No âmbito dos créditos de carbono, a primeira experiência será feita na segunda quinzena de setembro. A BM&F realizará o leilão de quase 800 mil toneladas de carbono da Prefeitura de São Paulo referentes ao aterro Bandeirantes, na zona norte da cidade de São Paulo.

A minuta do edital já está publicada no site da prefeitura para consulta pública. Até o fim do mês, os termos do leilão eletrônico devem ser divulgados. A BM&F antecipa apenas que estabeleceu o número mínimo de três participantes. "No primeiro momento atuaremos só no mercado spot", diz Guilherme Fagundes, chefe do departamento de projetos especiais da Bolsa.

A comercialização de créditos de carbono está prevista no Protocolo de Kyoto através do Mecanismo de Desenvolvimento Limpo (MDL). É por meio desse mecanismo que empresas ou países desenvolvidos podem compensar sua poluição comprando os "créditos" de projetos limpos em países em desenvolvimento. Cada tonelada de carbono que deixa de ser jogado no ar equivale a um crédito.

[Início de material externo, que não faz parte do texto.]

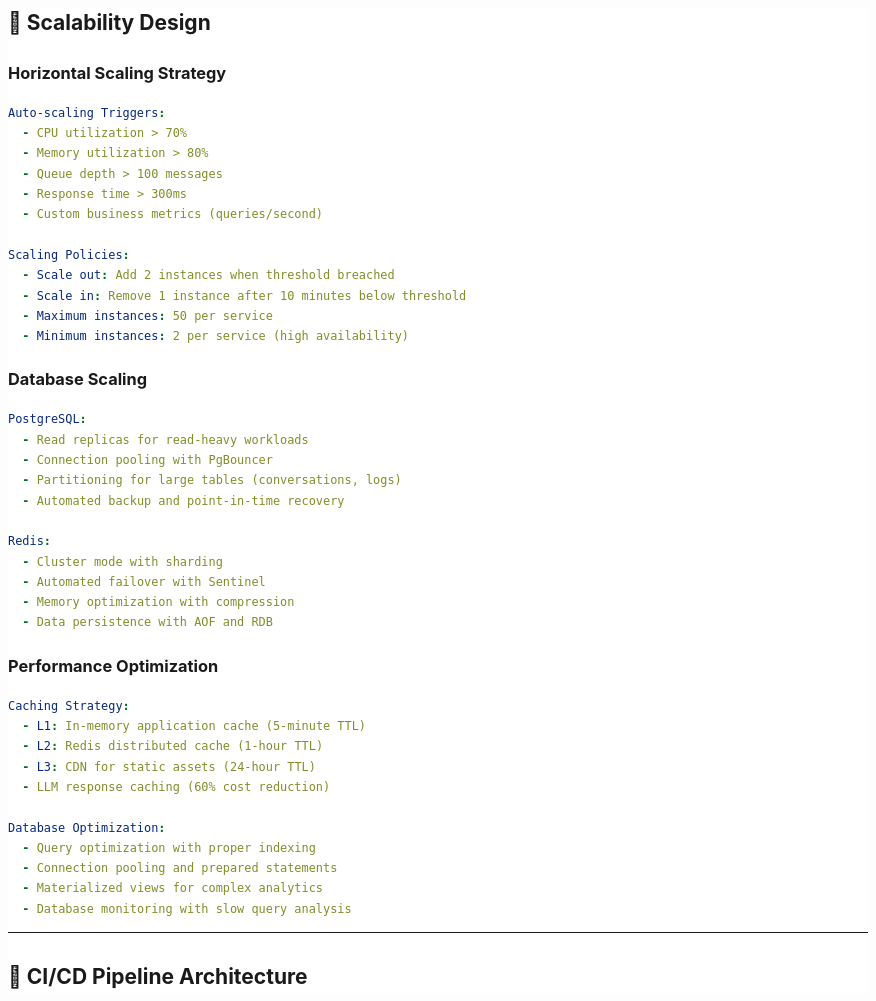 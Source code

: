 
## 🚀 **Scalability Design**

### **Horizontal Scaling Strategy**
```yaml
Auto-scaling Triggers:
  - CPU utilization > 70%
  - Memory utilization > 80%
  - Queue depth > 100 messages
  - Response time > 300ms
  - Custom business metrics (queries/second)

Scaling Policies:
  - Scale out: Add 2 instances when threshold breached
  - Scale in: Remove 1 instance after 10 minutes below threshold
  - Maximum instances: 50 per service
  - Minimum instances: 2 per service (high availability)
```

### **Database Scaling**
```yaml
PostgreSQL:
  - Read replicas for read-heavy workloads
  - Connection pooling with PgBouncer
  - Partitioning for large tables (conversations, logs)
  - Automated backup and point-in-time recovery

Redis:
  - Cluster mode with sharding
  - Automated failover with Sentinel
  - Memory optimization with compression
  - Data persistence with AOF and RDB
```

### **Performance Optimization**
```yaml
Caching Strategy:
  - L1: In-memory application cache (5-minute TTL)
  - L2: Redis distributed cache (1-hour TTL)
  - L3: CDN for static assets (24-hour TTL)
  - LLM response caching (60% cost reduction)

Database Optimization:
  - Query optimization with proper indexing
  - Connection pooling and prepared statements
  - Materialized views for complex analytics
  - Database monitoring with slow query analysis
```

---

## 🔄 **CI/CD Pipeline Architecture**
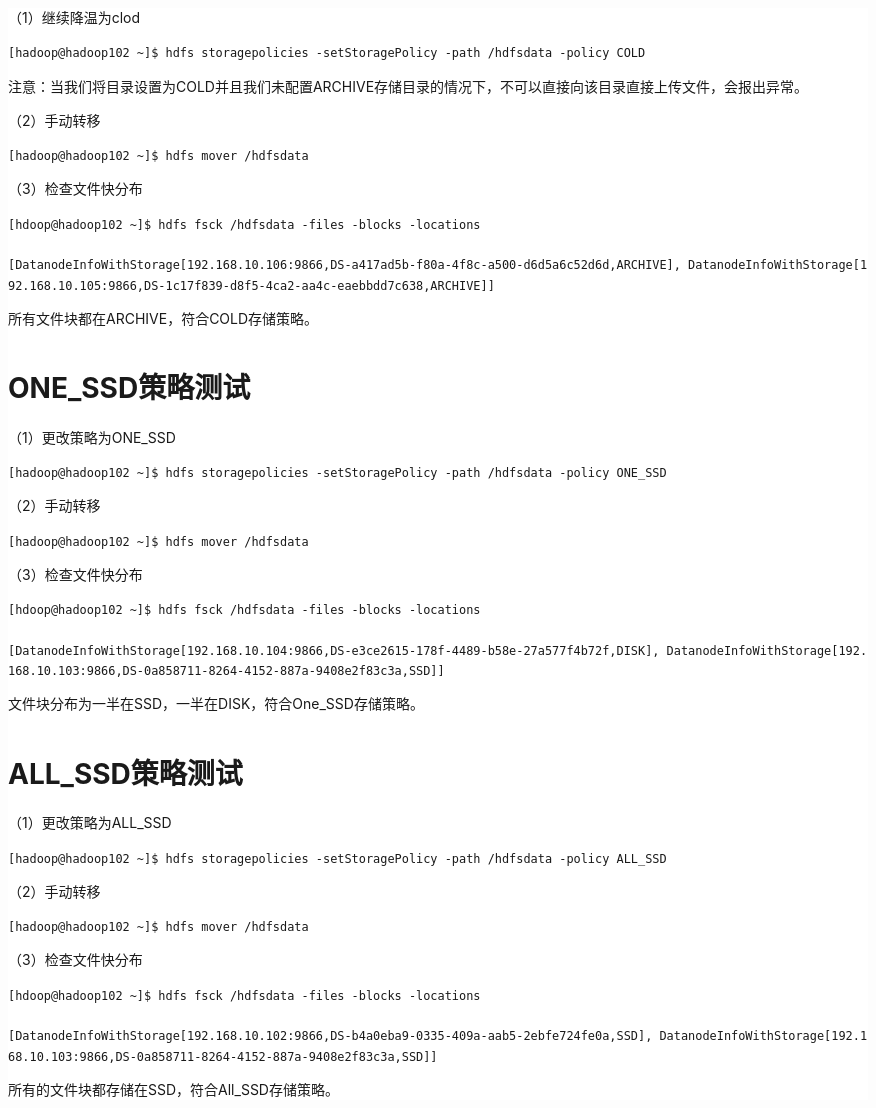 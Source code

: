 （1）继续降温为clod
```
[hadoop@hadoop102 ~]$ hdfs storagepolicies -setStoragePolicy -path /hdfsdata -policy COLD
```
注意：当我们将目录设置为COLD并且我们未配置ARCHIVE存储目录的情况下，不可以直接向该目录直接上传文件，会报出异常。

（2）手动转移
```
[hadoop@hadoop102 ~]$ hdfs mover /hdfsdata
```

（3）检查文件快分布
```
[hdoop@hadoop102 ~]$ hdfs fsck /hdfsdata -files -blocks -locations

[DatanodeInfoWithStorage[192.168.10.106:9866,DS-a417ad5b-f80a-4f8c-a500-d6d5a6c52d6d,ARCHIVE], DatanodeInfoWithStorage[192.168.10.105:9866,DS-1c17f839-d8f5-4ca2-aa4c-eaebbdd7c638,ARCHIVE]]
```
所有文件块都在ARCHIVE，符合COLD存储策略。

# ONE_SSD策略测试

（1）更改策略为ONE_SSD
```
[hadoop@hadoop102 ~]$ hdfs storagepolicies -setStoragePolicy -path /hdfsdata -policy ONE_SSD
```

（2）手动转移
```
[hadoop@hadoop102 ~]$ hdfs mover /hdfsdata
```

（3）检查文件快分布
```
[hdoop@hadoop102 ~]$ hdfs fsck /hdfsdata -files -blocks -locations

[DatanodeInfoWithStorage[192.168.10.104:9866,DS-e3ce2615-178f-4489-b58e-27a577f4b72f,DISK], DatanodeInfoWithStorage[192.168.10.103:9866,DS-0a858711-8264-4152-887a-9408e2f83c3a,SSD]]
```
文件块分布为一半在SSD，一半在DISK，符合One_SSD存储策略。

# ALL_SSD策略测试

（1）更改策略为ALL_SSD
```
[hadoop@hadoop102 ~]$ hdfs storagepolicies -setStoragePolicy -path /hdfsdata -policy ALL_SSD
```

（2）手动转移
```
[hadoop@hadoop102 ~]$ hdfs mover /hdfsdata
```

（3）检查文件快分布
```
[hdoop@hadoop102 ~]$ hdfs fsck /hdfsdata -files -blocks -locations

[DatanodeInfoWithStorage[192.168.10.102:9866,DS-b4a0eba9-0335-409a-aab5-2ebfe724fe0a,SSD], DatanodeInfoWithStorage[192.168.10.103:9866,DS-0a858711-8264-4152-887a-9408e2f83c3a,SSD]]
```
所有的文件块都存储在SSD，符合All_SSD存储策略。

Segundo Fagundes, os leilões serão agendados pela BM&F, conforme demandado pelos proponentes de projetos de MDL, podendo ser acessados pela internet. A opção pelo leilão se explica pela oferta limitada e pelo risco inerente à geração de créditos. Fagundes cita como exemplo os aterros sanitários. Em alguns países, diz, a performance desses projetos tem sido de 30% a 40% - menos, portanto, que o esperado. "O carbono ainda não é um mercado commoditizado. Para ser um derivativo são precisos instrumentos de garantias mais pesados", afirma Fagundes.

Esse, no entanto, será apenas o primeiro primeiro leilão dos créditos gerados pelo Aterro Bandeirantes. A expectativa é que a Prefeitura de São Paulo disponibilize mais 4 milhões de toneladas até 2012. Um segundo aterro sanitário da capital, o São João, também deverá ter leiloados seus créditos

"A Índia e a ECX (European Climate Exchange, em Amsterdã) também ensaiam uma bolsa de créditos de carbono", diz Maurik Jeehe, superintendente de vendas de créditos de carbono do ABN Amro Real. "A BM&F está fazendo um ensaio e todo mundo está olhando para essa experiência."

Outra idéia da BM&F, ainda em análise, é a criação de fundos de carbono com cotas listadas na bolsa, nos moldes do que já ocorre com commodities agrícolas e metais. "Mas para isso precisamos de regulamentação", alerta Fagundes. O Brasil - terceiro país em número de projetos de MDL, atrás de China e Índia - não tem regulamentada a tributação desses créditos.